VASP computes an approximate solution to the many-body Schrödinger equation of a chemical system using Density Functional Theory, Hartree-Fock, or both via hybrid functionals. Periodic boundary conditions make VASP particularly useful for studying materials bulk properties.
For more information on what you can do with VASP see the official documentation.
Examples¶
VASP6 parallelises using both MPI (ntasks) and OpenMP (cpus-per-task).
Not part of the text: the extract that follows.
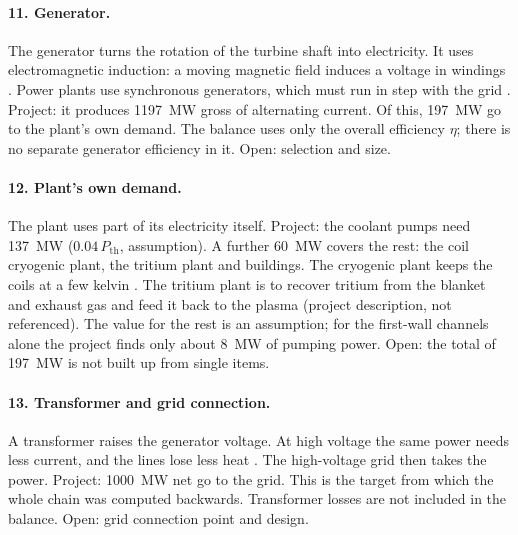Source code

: \paragraph{11. Generator.} The generator turns the rotation of the turbine shaft into electricity. It uses electromagnetic induction: a moving magnetic field induces a voltage in windings \cite{bt_generator}. Power plants use synchronous generators, which must run in step with the grid \cite{bt_generator,bt_turbine}. Project: it produces \SI{1197}{MW} gross of alternating current. Of this, \SI{197}{MW} go to the plant's own demand. The balance uses only the overall efficiency $\eta$; there is no separate generator efficiency in it. Open: selection and size.

\paragraph{12. Plant's own demand.} The plant uses part of its electricity itself. Project: the coolant pumps need \SI{137}{MW} ($0.04\,P_\text{th}$, assumption). A further \SI{60}{MW} covers the rest: the coil cryogenic plant, the tritium plant and buildings. The cryogenic plant keeps the coils at a few kelvin \cite{bt_w7x_en}. The tritium plant is to recover tritium from the blanket and exhaust gas and feed it back to the plasma (project description, not referenced). The value for the rest is an assumption; for the first-wall channels alone the project finds only about \SI{8}{MW} of pumping power. Open: the total of \SI{197}{MW} is not built up from single items.

\paragraph{13. Transformer and grid connection.} A transformer raises the generator voltage. At high voltage the same power needs less current, and the lines lose less heat \cite{bt_transformer}. The high-voltage grid then takes the power. Project: \SI{1000}{MW} net go to the grid. This is the target from which the whole chain was computed backwards. Transformer losses are not included in the balance. Open: grid connection point and design.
The NCORE flag is ignored.
#!/bin/bash -e
#SBATCH --job-name=my_VASP6_job
#SBATCH --account=nesi12345
#SBATCH --time=01:00:00
#SBATCH --ntasks=8
#SBATCH --cpus-per-task=4
#SBATCH --mem-per-cpu=1G
#SBATCH --extra-node-info=1:*:1 # Restrict node selection to nodes with at least 1 completely free socket and turn off simultaneous multithreading (Hyperthreading).
#SBATCH --distribution=*:block:* # Bind tasks to CPUs on the same socket, and fill that socket before moving to the next consecutive socket.
#SBATCH --mem-bind=local
#SBATCH --profile=task
module purge 2> /dev/null
module load VASP/6.4.2-foss-2023a
# update a VASP job log once the job starts running.
echo "Job ${SLURM_JOB_ID} was submitted on $(date) from directory $(pwd)" >> ~/VASP_job_log.txt
# Start two job steps, one that prints MPI process CPU binding and another that starts VASP.
srun --job-name=print_binding_stats bash -c "echo -e \"Task #\${SLURM_PROCID} is running on node \$(hostname). \n\$(hostname) has the following NUMA configuration:\n\$(lscpu | grep -i --color=none numa)\nTask #\${SLURM_PROCID} has \$(nproc) CPUs, their core IDs are \$(taskset -c -p \$\$ | awk '{print \$NF}')\n===========================================\""
echo -e "\n====== Finished printing CPU binding information, now launching VASP ======\n"
srun vasp_std
VASP5 parallelises using MPI only (ntasks), so cpus-per-task is left at 1. The work of individual Kohn-Sham orbitals is shared across MPI processes by setting the NCORE flag in the INCAR (for example NCORE = 4).
#!/bin/bash -e
#SBATCH --job-name=my_VASP5_job
#SBATCH --account=nesi12345
#SBATCH --time=01:00:00
#SBATCH --ntasks=32
#SBATCH --cpus-per-task=1
#SBATCH --mem-per-cpu=1G
#SBATCH --extra-node-info=1:*:1 # Restrict node selection to nodes with at least 1 completely free socket and turn off simultaneous multithreading (Hyperthreading).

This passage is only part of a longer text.